* _ACTIVITY_: From the entries, copy out every line in which the word "lDoc" is found.

[Records drawn from a dataset]
▬▬▬

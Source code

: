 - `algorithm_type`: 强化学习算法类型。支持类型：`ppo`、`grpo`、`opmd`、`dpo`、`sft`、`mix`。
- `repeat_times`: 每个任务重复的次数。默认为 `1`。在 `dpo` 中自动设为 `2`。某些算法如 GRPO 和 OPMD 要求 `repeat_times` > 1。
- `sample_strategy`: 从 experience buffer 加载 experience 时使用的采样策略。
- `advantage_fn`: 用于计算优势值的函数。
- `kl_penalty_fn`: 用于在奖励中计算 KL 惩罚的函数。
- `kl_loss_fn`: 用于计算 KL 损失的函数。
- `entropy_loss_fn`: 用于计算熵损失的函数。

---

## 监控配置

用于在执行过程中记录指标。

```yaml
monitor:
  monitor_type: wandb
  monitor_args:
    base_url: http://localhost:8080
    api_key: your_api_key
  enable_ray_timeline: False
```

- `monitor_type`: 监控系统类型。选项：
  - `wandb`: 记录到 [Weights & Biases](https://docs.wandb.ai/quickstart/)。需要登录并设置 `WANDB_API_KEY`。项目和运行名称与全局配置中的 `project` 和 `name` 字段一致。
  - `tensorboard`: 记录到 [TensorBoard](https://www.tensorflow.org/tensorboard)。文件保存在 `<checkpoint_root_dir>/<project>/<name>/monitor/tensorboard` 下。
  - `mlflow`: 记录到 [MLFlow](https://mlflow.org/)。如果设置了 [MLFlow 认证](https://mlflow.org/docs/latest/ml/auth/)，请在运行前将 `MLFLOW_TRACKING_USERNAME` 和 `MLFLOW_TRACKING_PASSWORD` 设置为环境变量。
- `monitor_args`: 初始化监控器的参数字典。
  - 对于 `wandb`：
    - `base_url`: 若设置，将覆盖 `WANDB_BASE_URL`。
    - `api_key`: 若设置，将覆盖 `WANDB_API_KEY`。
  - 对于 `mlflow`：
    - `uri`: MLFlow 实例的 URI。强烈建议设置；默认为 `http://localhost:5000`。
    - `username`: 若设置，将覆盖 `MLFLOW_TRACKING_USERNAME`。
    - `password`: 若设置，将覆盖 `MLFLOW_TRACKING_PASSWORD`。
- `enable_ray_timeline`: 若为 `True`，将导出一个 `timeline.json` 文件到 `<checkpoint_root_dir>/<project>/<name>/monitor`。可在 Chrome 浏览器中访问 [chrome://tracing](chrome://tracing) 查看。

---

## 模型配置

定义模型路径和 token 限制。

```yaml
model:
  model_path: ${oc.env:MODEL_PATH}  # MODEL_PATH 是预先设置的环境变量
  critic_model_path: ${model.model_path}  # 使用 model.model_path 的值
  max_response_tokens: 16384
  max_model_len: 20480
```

▬▬▬

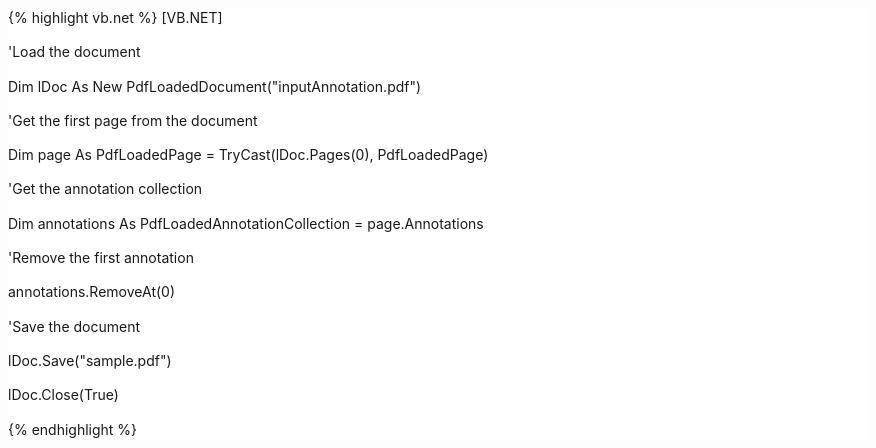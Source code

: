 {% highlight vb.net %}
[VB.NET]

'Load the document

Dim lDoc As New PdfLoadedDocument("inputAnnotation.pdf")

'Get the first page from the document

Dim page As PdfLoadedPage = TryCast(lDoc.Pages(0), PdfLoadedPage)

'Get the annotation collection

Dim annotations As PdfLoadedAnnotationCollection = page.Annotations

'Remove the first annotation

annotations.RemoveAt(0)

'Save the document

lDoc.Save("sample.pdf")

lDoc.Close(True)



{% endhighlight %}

▬▬▬

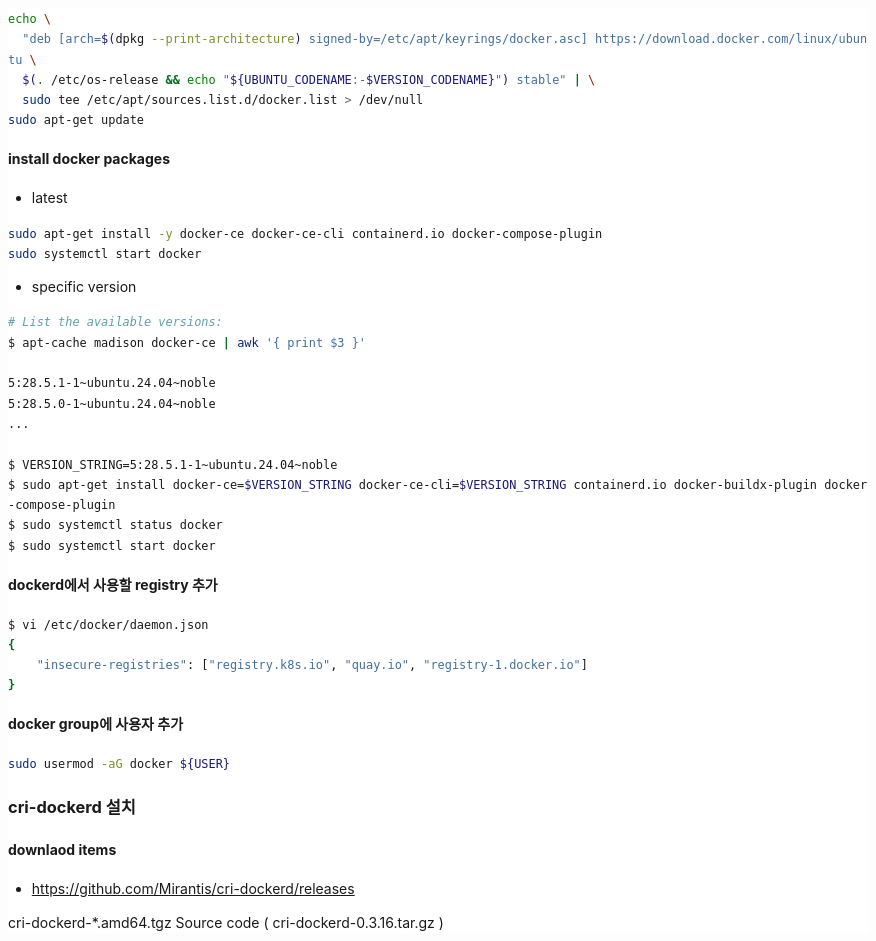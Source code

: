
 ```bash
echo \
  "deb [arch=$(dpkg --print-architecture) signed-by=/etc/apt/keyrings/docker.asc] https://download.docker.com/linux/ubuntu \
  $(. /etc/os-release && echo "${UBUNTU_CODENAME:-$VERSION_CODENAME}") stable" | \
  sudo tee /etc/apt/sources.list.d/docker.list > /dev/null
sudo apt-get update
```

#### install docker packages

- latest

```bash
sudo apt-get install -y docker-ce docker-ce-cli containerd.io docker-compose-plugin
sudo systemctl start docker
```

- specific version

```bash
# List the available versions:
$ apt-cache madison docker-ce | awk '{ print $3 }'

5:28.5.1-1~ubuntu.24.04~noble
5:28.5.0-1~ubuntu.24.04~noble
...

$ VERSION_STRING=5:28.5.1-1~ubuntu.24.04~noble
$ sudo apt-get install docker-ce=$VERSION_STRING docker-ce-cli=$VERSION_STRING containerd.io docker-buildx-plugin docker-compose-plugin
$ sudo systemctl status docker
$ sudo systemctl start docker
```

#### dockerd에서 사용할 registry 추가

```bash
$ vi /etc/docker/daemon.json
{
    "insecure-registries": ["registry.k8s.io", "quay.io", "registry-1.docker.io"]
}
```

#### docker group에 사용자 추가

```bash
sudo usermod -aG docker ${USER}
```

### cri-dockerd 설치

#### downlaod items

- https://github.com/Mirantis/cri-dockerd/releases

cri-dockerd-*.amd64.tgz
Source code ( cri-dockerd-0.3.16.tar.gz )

▬▬▬

* _OUTPUT OF THE TASK_:
Dim lDoc As New PdfLoadedDocument("inputAnnotation.pdf")
Dim page As PdfLoadedPage = TryCast(lDoc.Pages(0), PdfLoadedPage)
lDoc.Save("sample.pdf")
lDoc.Close(True)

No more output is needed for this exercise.